Seeking to protect the confidentiality of the employees who came forward, Piedmont Gardens did not provide their names, titles, or official statements to the SEIU. However, the SEIU argued that regardless of whether they were obtained confidentially, the witness statements should be provided to them so they could fulfill their representational role. When Piedmont would not budge, the SEIU filed an unfair labor practice charge with the NLRB.

The NLRB administrative law judge who first heard the case acknowledged that Piedmont Gardens had a responsibility to give information to the SEIU, but also cited Anheuser-Busch, a 1978 case holding that witness statements could be withheld from unions, especially if they were given with the promise of confidentiality. The SEIU then appealed the adverse ruling to the Board.

In yet another example of its penchant for disregarding longstanding precedent, the NLRB in 2015 reversed Anheuser-Buschand found in favor of the SEIU. In its ruling, the majority breezily dismissed the nearly 40 year precedent, saying, “we find that the rationale of Anheuser-Busch is flawed,” and “we reject the premise of Anheuser-Busch that witness statements are unique and fundamentally different from the types of information” employers must otherwise provide. Thus, the Board seemed to ignore the fact that if employees know their “confidential” statements are no longer confidential, they are unlikely to assist in any workplace investigation. How employers are expected to maintain safe and productive workplaces free of harassment and coercion in such an environment is anybody’s guess.

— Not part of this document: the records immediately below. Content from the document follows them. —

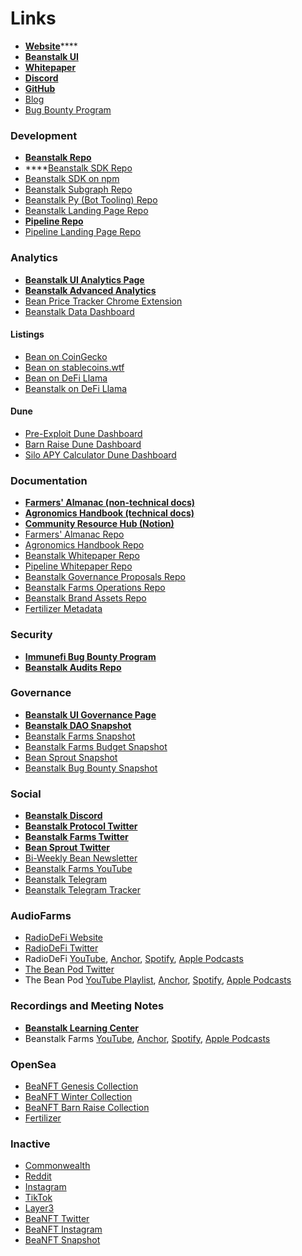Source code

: # Links

* [**Website**](https://bean.money/)****
* ****[**Beanstalk UI**](https://app.bean.money/)****
* ****[**Whitepaper**](https://bean.money/beanstalk.pdf)****
* ****[**Discord**](https://discord.gg/beanstalk)****
* ****[**GitHub**](https://github.com/BeanstalkFarms)****
* [Blog](https://bean.money/blog)
* [Bug Bounty Program](https://immunefi.com/bounty/beanstalk/)

### Development

* ****[**Beanstalk Repo**](https://github.com/BeanstalkFarms/Beanstalk)****
* ****[Beanstalk SDK Repo](https://github.com/BeanstalkFarms/Beanstalk-SDK)
* [Beanstalk SDK on npm](https://www.npmjs.com/package/@beanstalk/sdk)
* [Beanstalk Subgraph Repo](https://github.com/BeanstalkFarms/Beanstalk-Subgraph)
* [Beanstalk Py (Bot Tooling) Repo](https://github.com/BeanstalkFarms/beanstalk-py)
* [Beanstalk Landing Page Repo](https://github.com/BeanstalkFarms/Beanstalk-Landing)
* ****[**Pipeline Repo**](https://github.com/BeanstalkFarms/Pipeline)****
* [Pipeline Landing Page Repo](https://github.com/BeanstalkFarms/Pipeline-Landing)

### Analytics

* ****[**Beanstalk UI Analytics Page**](https://app.bean.money/#/analytics)****
* ****[**Beanstalk Advanced Analytics**](https://analytics.bean.money/)****
* [Bean Price Tracker Chrome Extension](https://chrome.google.com/webstore/detail/bean-tracker/aodkdgdikbdeeaknenojacllnnjlhodj?hl=en\&authuser=0)
* [Beanstalk Data Dashboard](https://beanstalk-dashboard.netlify.app/)

#### Listings

* [Bean on CoinGecko](https://www.coingecko.com/en/coins/bean)
* [Bean on stablecoins.wtf](https://stablecoins.wtf/coins/bean)
* [Bean on DeFi Llama](https://defillama.com/stablecoin/bean)
* [Beanstalk on DeFi Llama](https://defillama.com/protocol/beanstalk)

#### Dune

* [Pre-Exploit Dune Dashboard](https://dune.com/tbiq/Beanstalk)
* [Barn Raise Dune Dashboard](https://dune.com/tbiq/beanstalk-barn-raise)
* [Silo APY Calculator Dune Dashboard](https://dune.xyz/tbiq/Beanstalk-Silo-APY-Calculator)

### Documentation

* ****[**Farmers' Almanac (non-technical docs)**](https://docs.bean.money/almanac)****
* ****[**Agronomics Handbook (technical docs)**](https://docs.bean.money/developers)****
* ****[**Community Resource Hub (Notion)**](https://bean.money/community-resources)****
* [Farmers' Almanac Repo](https://github.com/BeanstalkFarms/Farmers-Almanac)
* [Agronomics Handbook Repo](https://github.com/BeanstalkFarms/Agronomics-Handbook)
* [Beanstalk Whitepaper Repo](https://github.com/BeanstalkFarms/Beanstalk-Whitepaper)
* [Pipeline Whitepaper Repo](https://github.com/BeanstalkFarms/Pipeline-Whitepaper)
* [Beanstalk Governance Proposals Repo](https://github.com/BeanstalkFarms/Beanstalk-Governance-Proposals/)
* [Beanstalk Farms Operations Repo](https://github.com/BeanstalkFarms/Beanstalk-Farms-Operations)
* [Beanstalk Brand Assets Repo](https://github.com/BeanstalkFarms/Beanstalk-Brand-Assets)
* [Fertilizer Metadata](https://fert.bean.money/)

### Security

* ****[**Immunefi Bug Bounty Program**](https://immunefi.com/bounty/beanstalk)****
* ****[**Beanstalk Audits Repo**](https://github.com/BeanstalkFarms/Beanstalk-Audits)****

### Governance

* ****[**Beanstalk UI Governance Page**](https://app.bean.money/#/governance)****
* ****[**Beanstalk DAO Snapshot**](https://snapshot.org/#/beanstalkdao.eth)****
* [Beanstalk Farms Snapshot](https://snapshot.org/#/beanstalkfarms.eth)
* [Beanstalk Farms Budget Snapshot](https://snapshot.org/#/beanstalkfarmsbudget.eth)
* [Bean Sprout Snapshot](https://snapshot.org/#/wearebeansprout.eth)
* [Beanstalk Bug Bounty Snapshot](https://snapshot.org/#/beanstalkbugbounty.eth)

### Social

* ****[**Beanstalk Discord**](https://discord.gg/beanstalk)****
* ****[**Beanstalk Protocol Twitter**](https://twitter.com/beanstalkmoney)****
* ****[**Beanstalk Farms Twitter**](https://twitter.com/BeanstalkFarms)****
* ****[**Bean Sprout Twitter**](https://twitter.com/WeAreBeanSprout)****
* [Bi-Weekly Bean Newsletter](https://beanstalkfarms.substack.com/)
* [Beanstalk Farms YouTube](https://www.youtube.com/@BeanstalkFarms)
* [Beanstalk Telegram](https://t.me/beanstalkusd)
* [Beanstalk Telegram Tracker](https://t.me/+otBNISi33j44NDRh)

### AudioFarms

* [RadioDeFi Website](https://www.radio-defi.com/)
* [RadioDeFi Twitter](https://twitter.com/RadioDefiPod)
* RadioDeFi [YouTube](https://www.youtube.com/channel/UC\_zZp7XgQ7ndgcXpTrFxGxw), [Anchor](https://anchor.fm/radiodefi), [Spotify](https://open.spotify.com/show/38EWMCQ8wipEGRFJjHhQfE), [Apple Podcasts](https://podcasts.apple.com/us/podcast/radiodefi/id1653827749)
* [The Bean Pod Twitter](https://twitter.com/The\_Bean\_Pod)
* The Bean Pod [YouTube Playlist](https://www.youtube.com/playlist?list=PLyqLJA5Mbo9a6kL3vhJGM0HtRjqALfoD\_), [Anchor](https://anchor.fm/thebeanpodpodcast), [Spotify](https://open.spotify.com/show/5VZRhgtCQqw9xGIXXHqi8m), [Apple Podcasts](https://podcasts.apple.com/us/podcast/the-bean-pod/id1615215031)

### Recordings and Meeting Notes

* ****[**Beanstalk Learning Center**](https://bean.money/learning-center)****
* Beanstalk Farms [YouTube](https://www.youtube.com/@BeanstalkFarms), [Anchor](https://anchor.fm/beanstalk-farms), [Spotify](https://open.spotify.com/show/70lfZOSaqWjhTFujgkhVOu), [Apple Podcasts](https://podcasts.apple.com/gb/podcast/beanstalk-farms/id1624827919)

### OpenSea

* [BeaNFT Genesis Collection](https://opensea.io/collection/beanft-genesis)
* [BeaNFT Winter Collection](https://opensea.io/collection/beanft-winter)
* [BeaNFT Barn Raise Collection](https://opensea.io/collection/beanft-barn-raise)
* [Fertilizer](https://opensea.io/collection/bean-fertilizer)

### Inactive

* [Commonwealth](https://commonwealth.im/beanstalk/)
* [Reddit](https://www.reddit.com/r/BeanstalkProtocol/)
* [Instagram](https://www.instagram.com/beanstalkprotocol/)
* [TikTok](https://www.tiktok.com/@beanstalkprotocol)
* [Layer3](https://beta.layer3.xyz/communities/beanstalk)
* [BeaNFT Twitter](https://twitter.com/beanstalknfts)
* [BeaNFT Instagram](https://www.instagram.com/beanstalknfts/)
* [BeaNFT Snapshot](https://snapshot.org/#/beanft.eth)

Fortunately, Piedmont Gardens has appealed the decision to the U.S. Court of Appeals for the District of Columbia Circuit, which heard oral arguments on February 9. Surprisingly, the NLRB actually argued that Piedmont Gardens lacks standing because the 2015 decision was to be applied “prospectively.” However, Piedmont argues that the damage has already been done because of the new policy in place, so the D.C. Circuit will decide that issue as well.

As this blog has observed in the past, this case could have significant implications for employers, and it is worth monitoring. Add this to the list of issues the NLRB will need to revisit once new members are confirmed.